Provided entries below:

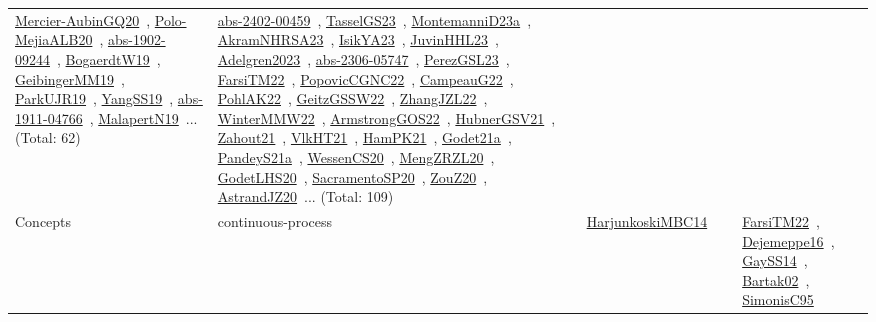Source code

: {\begin{longtable}{lp{3cm}>{\raggedright\arraybackslash}p{6cm}>{\raggedright\arraybackslash}p{6cm}>{\raggedright\arraybackslash}p{8cm}}
\href{../works/Mercier-AubinGQ20.pdf}{Mercier-AubinGQ20}~\cite{Mercier-AubinGQ20}, \href{../works/Polo-MejiaALB20.pdf}{Polo-MejiaALB20}~\cite{Polo-MejiaALB20}, \href{../works/abs-1902-09244.pdf}{abs-1902-09244}~\cite{abs-1902-09244}, \href{../works/BogaerdtW19.pdf}{BogaerdtW19}~\cite{BogaerdtW19}, \href{../works/GeibingerMM19.pdf}{GeibingerMM19}~\cite{GeibingerMM19}, \href{../works/ParkUJR19.pdf}{ParkUJR19}~\cite{ParkUJR19}, \href{../works/YangSS19.pdf}{YangSS19}~\cite{YangSS19}, \href{../works/abs-1911-04766.pdf}{abs-1911-04766}~\cite{abs-1911-04766}, \href{../works/MalapertN19.pdf}{MalapertN19}~\cite{MalapertN19}... (Total: 62) & \href{../works/abs-2402-00459.pdf}{abs-2402-00459}~\cite{abs-2402-00459}, \href{../works/TasselGS23.pdf}{TasselGS23}~\cite{TasselGS23}, \href{../works/MontemanniD23a.pdf}{MontemanniD23a}~\cite{MontemanniD23a}, \href{../works/AkramNHRSA23.pdf}{AkramNHRSA23}~\cite{AkramNHRSA23}, \href{../works/IsikYA23.pdf}{IsikYA23}~\cite{IsikYA23}, \href{../works/JuvinHHL23.pdf}{JuvinHHL23}~\cite{JuvinHHL23}, \href{../works/Adelgren2023.pdf}{Adelgren2023}~\cite{Adelgren2023}, \href{../works/abs-2306-05747.pdf}{abs-2306-05747}~\cite{abs-2306-05747}, \href{../works/PerezGSL23.pdf}{PerezGSL23}~\cite{PerezGSL23}, \href{../works/FarsiTM22.pdf}{FarsiTM22}~\cite{FarsiTM22}, \href{../works/PopovicCGNC22.pdf}{PopovicCGNC22}~\cite{PopovicCGNC22}, \href{../works/CampeauG22.pdf}{CampeauG22}~\cite{CampeauG22}, \href{../works/PohlAK22.pdf}{PohlAK22}~\cite{PohlAK22}, \href{../works/GeitzGSSW22.pdf}{GeitzGSSW22}~\cite{GeitzGSSW22}, \href{../works/ZhangJZL22.pdf}{ZhangJZL22}~\cite{ZhangJZL22}, \href{../works/WinterMMW22.pdf}{WinterMMW22}~\cite{WinterMMW22}, \href{../works/ArmstrongGOS22.pdf}{ArmstrongGOS22}~\cite{ArmstrongGOS22}, \href{../works/HubnerGSV21.pdf}{HubnerGSV21}~\cite{HubnerGSV21}, \href{../works/Zahout21.pdf}{Zahout21}~\cite{Zahout21}, \href{../works/VlkHT21.pdf}{VlkHT21}~\cite{VlkHT21}, \href{../works/HamPK21.pdf}{HamPK21}~\cite{HamPK21}, \href{../works/Godet21a.pdf}{Godet21a}~\cite{Godet21a}, \href{../works/PandeyS21a.pdf}{PandeyS21a}~\cite{PandeyS21a}, \href{../works/WessenCS20.pdf}{WessenCS20}~\cite{WessenCS20}, \href{../works/MengZRZL20.pdf}{MengZRZL20}~\cite{MengZRZL20}, \href{../works/GodetLHS20.pdf}{GodetLHS20}~\cite{GodetLHS20}, \href{../works/SacramentoSP20.pdf}{SacramentoSP20}~\cite{SacramentoSP20}, \href{../works/ZouZ20.pdf}{ZouZ20}~\cite{ZouZ20}, \href{../works/AstrandJZ20.pdf}{AstrandJZ20}~\cite{AstrandJZ20}... (Total: 109)\\
Concepts & continuous-process & \href{../works/HarjunkoskiMBC14.pdf}{HarjunkoskiMBC14}~\cite{HarjunkoskiMBC14} &  & \href{../works/FarsiTM22.pdf}{FarsiTM22}~\cite{FarsiTM22}, \href{../works/Dejemeppe16.pdf}{Dejemeppe16}~\cite{Dejemeppe16}, \href{../works/GaySS14.pdf}{GaySS14}~\cite{GaySS14}, \href{../works/Bartak02.pdf}{Bartak02}~\cite{Bartak02}, \href{../works/SimonisC95.pdf}{SimonisC95}~\cite{SimonisC95}\\

\end{longtable}}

End of Provided entries.

> [Work item] No pictures, please. Output the listing above exactly as it stands.

> [Expected answer]
Source code

: {\begin{longtable}{lp{3cm}>{\raggedright\arraybackslash}p{6cm}>{\raggedright\arraybackslash}p{6cm}>{\raggedright\arraybackslash}p{8cm}}
\href{../works/Mercier-AubinGQ20.pdf}{Mercier-AubinGQ20}~\cite{Mercier-AubinGQ20}, \href{../works/Polo-MejiaALB20.pdf}{Polo-MejiaALB20}~\cite{Polo-MejiaALB20}, \href{../works/abs-1902-09244.pdf}{abs-1902-09244}~\cite{abs-1902-09244}, \href{../works/BogaerdtW19.pdf}{BogaerdtW19}~\cite{BogaerdtW19}, \href{../works/GeibingerMM19.pdf}{GeibingerMM19}~\cite{GeibingerMM19}, \href{../works/ParkUJR19.pdf}{ParkUJR19}~\cite{ParkUJR19}, \href{../works/YangSS19.pdf}{YangSS19}~\cite{YangSS19}, \href{../works/abs-1911-04766.pdf}{abs-1911-04766}~\cite{abs-1911-04766}, \href{../works/MalapertN19.pdf}{MalapertN19}~\cite{MalapertN19}... (Total: 62) & \href{../works/abs-2402-00459.pdf}{abs-2402-00459}~\cite{abs-2402-00459}, \href{../works/TasselGS23.pdf}{TasselGS23}~\cite{TasselGS23}, \href{../works/MontemanniD23a.pdf}{MontemanniD23a}~\cite{MontemanniD23a}, \href{../works/AkramNHRSA23.pdf}{AkramNHRSA23}~\cite{AkramNHRSA23}, \href{../works/IsikYA23.pdf}{IsikYA23}~\cite{IsikYA23}, \href{../works/JuvinHHL23.pdf}{JuvinHHL23}~\cite{JuvinHHL23}, \href{../works/Adelgren2023.pdf}{Adelgren2023}~\cite{Adelgren2023}, \href{../works/abs-2306-05747.pdf}{abs-2306-05747}~\cite{abs-2306-05747}, \href{../works/PerezGSL23.pdf}{PerezGSL23}~\cite{PerezGSL23}, \href{../works/FarsiTM22.pdf}{FarsiTM22}~\cite{FarsiTM22}, \href{../works/PopovicCGNC22.pdf}{PopovicCGNC22}~\cite{PopovicCGNC22}, \href{../works/CampeauG22.pdf}{CampeauG22}~\cite{CampeauG22}, \href{../works/PohlAK22.pdf}{PohlAK22}~\cite{PohlAK22}, \href{../works/GeitzGSSW22.pdf}{GeitzGSSW22}~\cite{GeitzGSSW22}, \href{../works/ZhangJZL22.pdf}{ZhangJZL22}~\cite{ZhangJZL22}, \href{../works/WinterMMW22.pdf}{WinterMMW22}~\cite{WinterMMW22}, \href{../works/ArmstrongGOS22.pdf}{ArmstrongGOS22}~\cite{ArmstrongGOS22}, \href{../works/HubnerGSV21.pdf}{HubnerGSV21}~\cite{HubnerGSV21}, \href{../works/Zahout21.pdf}{Zahout21}~\cite{Zahout21}, \href{../works/VlkHT21.pdf}{VlkHT21}~\cite{VlkHT21}, \href{../works/HamPK21.pdf}{HamPK21}~\cite{HamPK21}, \href{../works/Godet21a.pdf}{Godet21a}~\cite{Godet21a}, \href{../works/PandeyS21a.pdf}{PandeyS21a}~\cite{PandeyS21a}, \href{../works/WessenCS20.pdf}{WessenCS20}~\cite{WessenCS20}, \href{../works/MengZRZL20.pdf}{MengZRZL20}~\cite{MengZRZL20}, \href{../works/GodetLHS20.pdf}{GodetLHS20}~\cite{GodetLHS20}, \href{../works/SacramentoSP20.pdf}{SacramentoSP20}~\cite{SacramentoSP20}, \href{../works/ZouZ20.pdf}{ZouZ20}~\cite{ZouZ20}, \href{../works/AstrandJZ20.pdf}{AstrandJZ20}~\cite{AstrandJZ20}... (Total: 109)\\
Concepts & continuous-process & \href{../works/HarjunkoskiMBC14.pdf}{HarjunkoskiMBC14}~\cite{HarjunkoskiMBC14} &  & \href{../works/FarsiTM22.pdf}{FarsiTM22}~\cite{FarsiTM22}, \href{../works/Dejemeppe16.pdf}{Dejemeppe16}~\cite{Dejemeppe16}, \href{../works/GaySS14.pdf}{GaySS14}~\cite{GaySS14}, \href{../works/Bartak02.pdf}{Bartak02}~\cite{Bartak02}, \href{../works/SimonisC95.pdf}{SimonisC95}~\cite{SimonisC95}\\

\end{longtable}}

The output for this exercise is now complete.